Since the meeting was held at my Cultural Center I was actually there, and, because of one big question, I stayed. That question was: "Has America seen 'its day in the sun,' and is it over for us?" This is a question that has been close to my heart for some years now and consequently I stayed to listen. Here is my report.
The "meeting" was run by Regent Duvall who asked the critical question. Then he showed the video that Knox referred to as "powerful." The video however merely repeated what the man had already said and was insofar a piece of pedantry - the kind of repetitive uninspired use of visuals common among techno-obsessed teachers who are, I guess, the ones Knox tells us are "better trained... than their predecessors."
The video was powerful though, at least in the way Maoist or Stalinist productions were powerful - full of bright colors, waving flags, romantic music and solemn rhetoric. Insofar it was simply a piece of slick propaganda, manipulative and insulting.
And what's worse, since the video depended for any effect upon a poorly trained and naïve audience, the whole evening was pure Beelzebub - in effect, they were trusting that in Arizona schools we have created such fools as would believe such overt propaganda! And sadly, since there was no outcry, I think the ploy worked.
After that, the substance of the "meeting" was as follows: Five politicians, each in turn, praising and shamelessly flattering one another, ad nauseam, right up into the wrap-up. And that was it! Not one solution to the "crisis" was ever suggested, and not one citizen was asked for his opinion.
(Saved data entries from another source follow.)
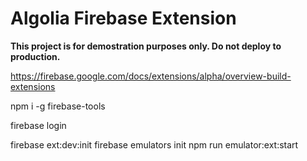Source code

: # Algolia Firebase Extension
**This project is for demostration purposes only.  Do not deploy to production.**



https://firebase.google.com/docs/extensions/alpha/overview-build-extensions

npm i -g firebase-tools

firebase login

firebase ext:dev:init
firebase emulators init
npm run emulator:ext:start

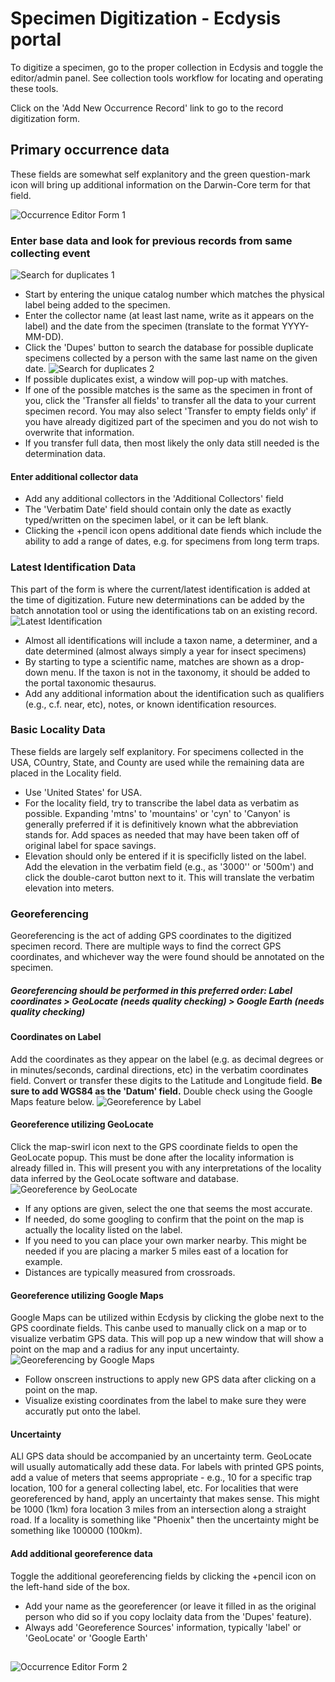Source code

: # Specimen Digitization - Ecdysis portal

To digitize a specimen, go to the proper collection in Ecdysis and toggle the editor/admin panel.  See collection tools workflow for locating and operating these tools.

Click on the 'Add New Occurrence Record' link to go to the record digitization form.

## Primary occurrence data
These fields are somewhat self explanitory and the green question-mark icon will bring up additional information on the Darwin-Core term for that field.

![Occurrence Editor Form 1](occurrenceEdit1.png)

### Enter base data and look for previous records from same collecting event
![Search for duplicates 1](duplicateSearch1.png)
* Start by entering the unique catalog number which matches the physical label being added to the specimen.
* Enter the collector name (at least last name, write as it appears on the label) and the date from the specimen (translate to the format YYYY-MM-DD).
* Click the 'Dupes' button to search the database for possible duplicate specimens collected by a person with the same last name on the given date.
![Search for duplicates 2](duplicateSearch2.png)
* If possible duplicates exist, a window will pop-up with matches.
* If one of the possible matches is the same as the specimen in front of you, click the 'Transfer all fields' to transfer all the data to your current specimen record.  You may also select 'Transfer to empty fields only' if you have already digitized part of the specimen and you do not wish to overwrite that information.
* If you transfer full data, then most likely the only data still needed is the determination data. 

#### Enter additional collector data
* Add any additional collectors in the 'Additional Collectors' field
* The 'Verbatim Date' field should contain only the date as exactly typed/written on the specimen label, or it can be left blank.
* Clicking the +pencil icon opens additional date fiends which include the ability to add a range of dates, e.g. for specimens from long term traps.

#### 

### Latest Identification Data
This part of the form is where the current/latest identification is added at the time of digitization. Future new determinations can be added by the batch annotation tool or using the identifications tab on an existing record.
![Latest Identification](latestIdentification.png)
* Almost all identifications will include a taxon name, a determiner, and a date determined (almost always simply a year for insect specimens)
* By starting to type a scientific name, matches are shown as a drop-down menu.  If the taxon is not in the taxonomy, it should be added to the portal taxonomic thesaurus.
* Add any additional information about the identification such as qualifiers (e.g., c.f. near, etc), notes, or known identification resources.

#### 

### Basic Locality Data
These fields are largely self explanitory.  For specimens collected in the USA, COuntry, State, and County are used while the remaining data are placed in the Locality field.
* Use 'United States' for USA.
* For the locality field, try to transcribe the label data as verbatim as possible.  Expanding 'mtns' to 'mountains' or 'cyn' to 'Canyon' is generally preferred if it is definitively known what the abbreviation stands for.  Add spaces as needed that may have been taken off of original label for space savings.
* Elevation should only be entered if it is specificlly listed on the label.  Add the elevation in the verbatim field (e.g., as '3000'' or '500m') and click the double-carot button next to it.  This will translate the verbatim elevation into meters.

### Georeferencing
Georeferencing is the act of adding GPS coordinates to the digitized specimen record.  There are multiple ways to find the correct GPS coordinates, and whichever way the were found should be annotated on the specimen.

##### Georeferencing should be performed in this preferred order:  Label coordinates > GeoLocate (needs quality checking) > Google Earth (needs quality checking)

#### Coordinates on Label
Add the coordinates as they appear on the label (e.g. as decimal degrees or in minutes/seconds, cardinal directions, etc) in the verbatim coordinates field. Convert or transfer these digits to the Latitude and Longitude field.  **Be sure to add WGS84 as the 'Datum' field.** Double check using the Google Maps feature below.
![Georeference by Label](georeferenceLabel.png)

#### Georeference utilizing GeoLocate
Click the map-swirl icon next to the GPS coordinate fields to open the GeoLocate popup.  This must be done after the locality information is already filled in. This will present you with any interpretations of the locality data inferred by the GeoLocate software and database.
![Georeference by GeoLocate](georeferenceGeoLocate.png)
* If any options are given, select the one that seems the most accurate.
* If needed, do some googling to confirm that the point on the map is actually the locality listed on the label.
* If you need to you can place your own marker nearby.  This might be needed if you are placing a marker 5 miles east of a location for example.
* Distances are typically measured from crossroads.

#### Georeference utilizing Google Maps
Google Maps can be utilized within Ecdysis by clicking the globe next to the GPS coordinate fields.  This canbe used to manually click on a map or to visualize verbatim GPS data.  This will pop up a new window that will show a point on the map and a radius for any input uncertainty.
![Georeferencing by Google Maps](georeferencingGoogleEarth.png)
* Follow onscreen instructions to apply new GPS data after clicking on a point on the map.
* Visualize existing coordinates from the label to make sure they were accuratly put onto the label.

#### Uncertainty
ALl GPS data should be accompanied by an uncertainty term.  GeoLocate will usually automatically add these data.  For labels with printed GPS points, add a value of meters that seems appropriate - e.g., 10 for a specific trap location, 100 for a general collecting label, etc.  For localities that were georeferenced by hand, apply an uncertainty that makes sense.  This might be 1000 (1km) fora location 3 miles from an intersection along a straight road.  If a locality is something like "Phoenix" then the uncertainty might be something like 100000 (100km).

#### Add additional georeference data
Toggle the additional georeferencing fields by clicking the +pencil icon on the left-hand side of the box.
* Add your name as the georeferencer (or leave it filled in as the original person who did so if you copy loclaity data from the 'Dupes' feature).
* Always add 'Georeference Sources' information, typically 'label' or 'GeoLocate' or 'Google Earth'

## 
## 
![Occurrence Editor Form 2](occurrenceEdit2.png)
In other words it wasn't a meeting at all. It was an orchestrated opportunity for five cynical politicians - and they are doing the same dog and pony show all over the state - to spent tax dollars to puff themselves up over a crisis (education) which not one of them has the knowledge or the will to fix!
It was a complete sham. Indeed, one of them admitted to me, afterward, that he wondered how "telling the truth would motivate people." Imagine! He actually said this. Of course there are people who don't know the difference and are attracted to a falsehood rather than the truth - apparently the same products of the Arizona school system he hoped he was addressing!
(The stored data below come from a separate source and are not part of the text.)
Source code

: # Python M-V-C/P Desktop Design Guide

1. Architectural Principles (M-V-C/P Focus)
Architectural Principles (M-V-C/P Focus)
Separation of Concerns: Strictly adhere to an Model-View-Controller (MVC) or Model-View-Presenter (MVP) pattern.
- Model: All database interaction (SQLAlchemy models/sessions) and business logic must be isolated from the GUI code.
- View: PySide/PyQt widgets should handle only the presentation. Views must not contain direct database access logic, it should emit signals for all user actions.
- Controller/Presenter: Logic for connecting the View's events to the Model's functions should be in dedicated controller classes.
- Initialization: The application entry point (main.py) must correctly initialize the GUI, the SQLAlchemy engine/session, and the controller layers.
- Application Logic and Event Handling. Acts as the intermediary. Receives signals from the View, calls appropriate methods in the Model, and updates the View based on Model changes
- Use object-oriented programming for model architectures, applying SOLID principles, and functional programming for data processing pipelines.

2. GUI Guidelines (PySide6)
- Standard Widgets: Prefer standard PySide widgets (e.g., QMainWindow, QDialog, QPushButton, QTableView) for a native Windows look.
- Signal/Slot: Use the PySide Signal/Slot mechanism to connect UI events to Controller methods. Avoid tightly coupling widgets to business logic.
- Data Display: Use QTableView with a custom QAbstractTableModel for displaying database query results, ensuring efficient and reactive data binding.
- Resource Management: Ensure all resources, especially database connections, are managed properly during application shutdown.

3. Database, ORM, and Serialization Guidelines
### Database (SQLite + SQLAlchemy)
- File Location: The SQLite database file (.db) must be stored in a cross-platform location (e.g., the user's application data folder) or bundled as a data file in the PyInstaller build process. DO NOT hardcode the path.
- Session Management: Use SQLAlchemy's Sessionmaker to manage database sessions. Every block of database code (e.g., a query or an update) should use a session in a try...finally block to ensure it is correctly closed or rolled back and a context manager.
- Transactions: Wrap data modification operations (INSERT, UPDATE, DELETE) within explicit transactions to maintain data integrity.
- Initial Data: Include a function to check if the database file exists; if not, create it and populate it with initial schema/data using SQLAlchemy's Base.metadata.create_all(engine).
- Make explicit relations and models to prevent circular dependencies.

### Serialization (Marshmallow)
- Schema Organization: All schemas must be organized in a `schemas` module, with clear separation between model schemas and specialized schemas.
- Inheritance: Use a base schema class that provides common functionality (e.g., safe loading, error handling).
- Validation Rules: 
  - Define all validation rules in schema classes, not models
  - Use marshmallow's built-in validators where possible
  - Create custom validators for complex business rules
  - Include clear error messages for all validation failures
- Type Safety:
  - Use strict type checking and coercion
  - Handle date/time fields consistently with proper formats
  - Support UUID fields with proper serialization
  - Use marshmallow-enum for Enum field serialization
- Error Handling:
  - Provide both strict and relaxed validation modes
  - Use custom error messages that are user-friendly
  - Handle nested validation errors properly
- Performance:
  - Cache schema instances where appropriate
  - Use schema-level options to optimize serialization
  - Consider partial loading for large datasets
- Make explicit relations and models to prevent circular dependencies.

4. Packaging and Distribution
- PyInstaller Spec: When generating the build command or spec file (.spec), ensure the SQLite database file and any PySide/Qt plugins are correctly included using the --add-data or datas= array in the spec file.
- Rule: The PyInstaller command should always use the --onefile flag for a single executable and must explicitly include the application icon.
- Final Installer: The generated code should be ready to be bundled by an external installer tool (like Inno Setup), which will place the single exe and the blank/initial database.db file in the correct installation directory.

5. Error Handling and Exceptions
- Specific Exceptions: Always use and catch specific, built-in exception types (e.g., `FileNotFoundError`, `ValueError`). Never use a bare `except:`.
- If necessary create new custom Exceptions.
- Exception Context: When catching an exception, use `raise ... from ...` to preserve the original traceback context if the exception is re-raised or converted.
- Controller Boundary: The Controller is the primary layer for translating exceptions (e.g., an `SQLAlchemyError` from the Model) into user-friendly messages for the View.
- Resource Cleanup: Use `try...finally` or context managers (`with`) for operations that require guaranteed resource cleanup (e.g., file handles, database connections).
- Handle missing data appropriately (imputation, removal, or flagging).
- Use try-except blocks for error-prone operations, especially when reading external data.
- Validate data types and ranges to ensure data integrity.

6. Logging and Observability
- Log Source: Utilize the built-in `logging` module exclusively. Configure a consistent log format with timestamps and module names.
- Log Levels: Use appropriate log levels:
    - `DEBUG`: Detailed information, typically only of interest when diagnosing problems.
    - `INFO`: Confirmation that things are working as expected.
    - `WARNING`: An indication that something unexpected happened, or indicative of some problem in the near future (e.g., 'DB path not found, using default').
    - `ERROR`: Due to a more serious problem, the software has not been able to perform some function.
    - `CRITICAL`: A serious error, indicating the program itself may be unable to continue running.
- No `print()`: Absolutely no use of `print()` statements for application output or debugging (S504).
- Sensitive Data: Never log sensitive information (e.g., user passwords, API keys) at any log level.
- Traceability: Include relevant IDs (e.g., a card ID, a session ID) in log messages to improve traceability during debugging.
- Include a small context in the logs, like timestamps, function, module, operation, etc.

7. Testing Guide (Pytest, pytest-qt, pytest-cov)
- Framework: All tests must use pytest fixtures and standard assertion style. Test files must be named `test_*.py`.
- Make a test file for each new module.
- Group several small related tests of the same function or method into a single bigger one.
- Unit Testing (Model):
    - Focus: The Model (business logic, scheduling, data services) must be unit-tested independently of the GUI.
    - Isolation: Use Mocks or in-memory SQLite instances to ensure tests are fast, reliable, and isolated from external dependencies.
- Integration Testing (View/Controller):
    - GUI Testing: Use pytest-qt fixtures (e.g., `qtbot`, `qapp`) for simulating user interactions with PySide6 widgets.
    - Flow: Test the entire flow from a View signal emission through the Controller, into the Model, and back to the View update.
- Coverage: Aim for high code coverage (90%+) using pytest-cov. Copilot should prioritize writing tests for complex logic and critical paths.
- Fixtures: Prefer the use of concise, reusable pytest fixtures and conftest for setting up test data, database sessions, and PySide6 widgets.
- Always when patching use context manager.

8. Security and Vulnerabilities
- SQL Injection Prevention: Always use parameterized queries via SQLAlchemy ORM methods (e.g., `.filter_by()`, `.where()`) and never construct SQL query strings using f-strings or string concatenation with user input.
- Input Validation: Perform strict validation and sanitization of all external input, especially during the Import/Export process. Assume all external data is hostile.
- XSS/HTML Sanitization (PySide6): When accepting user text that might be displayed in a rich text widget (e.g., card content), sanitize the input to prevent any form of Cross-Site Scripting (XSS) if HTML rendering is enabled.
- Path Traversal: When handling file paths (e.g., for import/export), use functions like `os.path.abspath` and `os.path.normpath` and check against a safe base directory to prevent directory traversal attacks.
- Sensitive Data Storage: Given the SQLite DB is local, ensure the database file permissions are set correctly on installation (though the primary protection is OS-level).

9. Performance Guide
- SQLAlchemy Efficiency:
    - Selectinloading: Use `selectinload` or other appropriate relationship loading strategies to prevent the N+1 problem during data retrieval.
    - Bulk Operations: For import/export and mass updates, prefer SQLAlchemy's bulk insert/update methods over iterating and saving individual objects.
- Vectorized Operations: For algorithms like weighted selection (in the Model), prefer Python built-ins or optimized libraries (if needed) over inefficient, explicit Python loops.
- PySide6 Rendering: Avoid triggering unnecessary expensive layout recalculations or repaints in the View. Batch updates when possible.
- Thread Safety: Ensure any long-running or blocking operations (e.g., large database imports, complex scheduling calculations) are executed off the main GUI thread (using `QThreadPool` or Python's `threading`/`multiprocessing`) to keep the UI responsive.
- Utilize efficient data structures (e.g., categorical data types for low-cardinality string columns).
In conclusion, what, I wonder, is the opinion of the regents concerning those who they expect to fall for such a sham? I hope my neighbors can glean from this little report some indication of why our schools are in such terrible trouble today -only the empty chest of a calculating cynic could generate and then stand beside that regent's shameless admission, the admission that, in education, deceit has been raised to the status of method, ends always justifying means.
And, unfortunately, in my long experience as an education who taught humanities here at NAU, this ignorant, cynical and manipulative attitude of educational leaders is not the least bit unusual. Shameless, utterly shameless!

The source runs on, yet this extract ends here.